"Non credo a soluzioni presidenzialiste. Penso che ci sia anche gente in buona fede che puo’ immaginare soluzioni presidenzialiste come quelle che vediamo in Occidente, ma a volte, pensando magari agli Stati Uniti, si rischia di trovarsi nell’Argentina di 20 anni fa". Lo ha sottolineato il segretario del Pd Pierluigi Bersani, ospite di ‘Unomattina’. "Attorno al tema presidenzialismo- ha aggiunto- c’e’ anche questo elemento di pericolo, che la piega delle riforme prenda un andamento che abbia un sapore vagamente populista, viste anche le premesse di questi anni".

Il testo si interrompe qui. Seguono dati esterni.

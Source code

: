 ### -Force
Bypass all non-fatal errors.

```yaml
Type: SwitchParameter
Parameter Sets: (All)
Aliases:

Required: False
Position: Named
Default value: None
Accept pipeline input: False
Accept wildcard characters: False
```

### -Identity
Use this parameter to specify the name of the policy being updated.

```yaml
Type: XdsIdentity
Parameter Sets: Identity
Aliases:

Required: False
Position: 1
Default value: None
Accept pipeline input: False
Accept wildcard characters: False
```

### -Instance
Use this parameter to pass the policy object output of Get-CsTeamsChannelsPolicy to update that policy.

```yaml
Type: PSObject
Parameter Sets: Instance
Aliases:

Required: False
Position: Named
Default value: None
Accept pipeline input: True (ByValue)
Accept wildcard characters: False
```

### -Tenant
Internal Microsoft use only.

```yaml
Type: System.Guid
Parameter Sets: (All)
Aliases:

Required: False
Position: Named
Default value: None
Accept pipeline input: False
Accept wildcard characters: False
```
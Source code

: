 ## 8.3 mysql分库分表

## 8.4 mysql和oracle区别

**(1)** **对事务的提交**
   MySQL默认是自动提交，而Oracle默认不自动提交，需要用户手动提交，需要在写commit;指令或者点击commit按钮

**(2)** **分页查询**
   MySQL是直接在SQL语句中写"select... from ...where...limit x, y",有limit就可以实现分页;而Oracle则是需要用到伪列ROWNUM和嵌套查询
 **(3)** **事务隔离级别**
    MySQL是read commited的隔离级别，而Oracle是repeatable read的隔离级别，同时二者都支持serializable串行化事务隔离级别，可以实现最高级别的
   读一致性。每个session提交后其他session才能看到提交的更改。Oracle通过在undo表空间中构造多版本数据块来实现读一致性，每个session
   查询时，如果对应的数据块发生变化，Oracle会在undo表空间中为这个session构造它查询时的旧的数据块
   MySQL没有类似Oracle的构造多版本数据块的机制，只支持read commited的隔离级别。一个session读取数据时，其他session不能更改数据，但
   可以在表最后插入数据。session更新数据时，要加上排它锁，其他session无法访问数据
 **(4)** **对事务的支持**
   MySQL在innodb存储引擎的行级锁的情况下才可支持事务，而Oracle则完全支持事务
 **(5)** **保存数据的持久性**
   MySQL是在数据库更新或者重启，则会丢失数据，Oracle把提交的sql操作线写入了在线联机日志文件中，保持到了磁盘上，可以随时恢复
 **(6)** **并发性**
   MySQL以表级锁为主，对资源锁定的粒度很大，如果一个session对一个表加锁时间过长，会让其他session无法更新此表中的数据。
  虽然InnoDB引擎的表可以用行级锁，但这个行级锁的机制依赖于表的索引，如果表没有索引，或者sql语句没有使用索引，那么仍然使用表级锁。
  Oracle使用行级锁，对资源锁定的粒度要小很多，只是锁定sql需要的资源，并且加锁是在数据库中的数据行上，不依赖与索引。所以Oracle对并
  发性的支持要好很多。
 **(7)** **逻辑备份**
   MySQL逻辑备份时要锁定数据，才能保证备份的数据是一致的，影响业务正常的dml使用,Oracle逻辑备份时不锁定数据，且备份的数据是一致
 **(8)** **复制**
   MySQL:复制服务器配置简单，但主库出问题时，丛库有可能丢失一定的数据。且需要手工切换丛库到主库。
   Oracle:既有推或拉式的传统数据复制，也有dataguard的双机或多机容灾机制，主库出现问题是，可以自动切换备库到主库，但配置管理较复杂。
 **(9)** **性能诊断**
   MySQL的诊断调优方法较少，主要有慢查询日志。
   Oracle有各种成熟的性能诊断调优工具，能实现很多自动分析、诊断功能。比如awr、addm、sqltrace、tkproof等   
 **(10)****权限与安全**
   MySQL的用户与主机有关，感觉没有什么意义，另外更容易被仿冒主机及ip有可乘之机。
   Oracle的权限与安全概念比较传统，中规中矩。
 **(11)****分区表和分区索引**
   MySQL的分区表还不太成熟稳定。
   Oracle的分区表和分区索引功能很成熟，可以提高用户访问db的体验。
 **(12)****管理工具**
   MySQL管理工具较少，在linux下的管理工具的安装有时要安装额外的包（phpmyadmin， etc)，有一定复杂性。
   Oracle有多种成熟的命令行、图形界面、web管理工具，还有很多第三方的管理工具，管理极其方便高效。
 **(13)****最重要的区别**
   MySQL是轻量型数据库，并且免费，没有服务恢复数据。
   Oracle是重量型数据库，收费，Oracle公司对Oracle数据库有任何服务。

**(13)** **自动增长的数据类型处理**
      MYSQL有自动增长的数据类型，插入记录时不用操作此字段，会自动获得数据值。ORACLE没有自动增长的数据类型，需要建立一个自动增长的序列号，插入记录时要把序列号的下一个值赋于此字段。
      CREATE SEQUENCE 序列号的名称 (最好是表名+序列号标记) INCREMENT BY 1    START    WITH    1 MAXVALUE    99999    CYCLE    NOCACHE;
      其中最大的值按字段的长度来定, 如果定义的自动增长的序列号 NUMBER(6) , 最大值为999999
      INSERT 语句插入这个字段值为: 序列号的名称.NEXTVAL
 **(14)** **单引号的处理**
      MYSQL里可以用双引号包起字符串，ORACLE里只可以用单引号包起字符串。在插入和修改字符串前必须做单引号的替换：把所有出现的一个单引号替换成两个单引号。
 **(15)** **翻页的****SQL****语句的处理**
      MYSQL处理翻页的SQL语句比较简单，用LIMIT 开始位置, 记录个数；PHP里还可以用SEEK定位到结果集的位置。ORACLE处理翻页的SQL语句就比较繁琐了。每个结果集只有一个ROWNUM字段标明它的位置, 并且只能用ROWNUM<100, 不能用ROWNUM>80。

"Se vogliamo parlare di riforme istituzionali, noi -ha spiegato ancora Bersani- abbiamo un pacchetto di proposte che riguardano il superamento di questo bicameralismo, la riduzione del numero dei parlamentari, la legge sui partiti, in particolare una nuova legge elettorale che consenta ai cittadini di scegliersi i deputati e non di vederseli nominare. Certamente una linea che e’ di rafforzamento del sistema parlamentare e prevede di rafforzare reciprocamente i poteri di Governo e di Parlamento".
"Credo che immaginare che il nostro bipolarismo diventi un bipartitismo – ha detto ancora Bersani – non e’ un’ipotesi credibile in un sistema come il nostro. Il ruolo del Pd e’ anche quello di organizzare il campo del centrosinistra, tenendo conto dell’identita’ della presenza di altre forze, ma cercando di portarci tutti a comprendere che noi assieme dobbiamo presentare un’alternativa credibile agli italiani.
"Noi – ha aggiunto il leader Democratico replicando a Pier Ferdinando Casini che rifiuta una riproposizione dell’Ulivo - rivendichiamo la grande radice dell’Ulivo come un elemento di grande ispirazione, che ci dice ancora oggi che come Partito democratico dobbiamo tenere aperto il cantiere, rivolgerci a formazioni civiche, a formazioni politiche che possono avere un percorso di aggregazione, di convergenza. Detto questo, esiste un sistema di alleanze che va fondato su basi programmatiche piu’ solide, piu’ certe di quelle che abbiamo dimostrato negli scorsi anni, ne siamo assolutamente consapevoli, quindi sappiamo bene che dobbiamo percorrere un’altra strada, piu’ chiara e piu’ solida e lo faremo. Non guardiamo indietro, stiamo guardando avanti".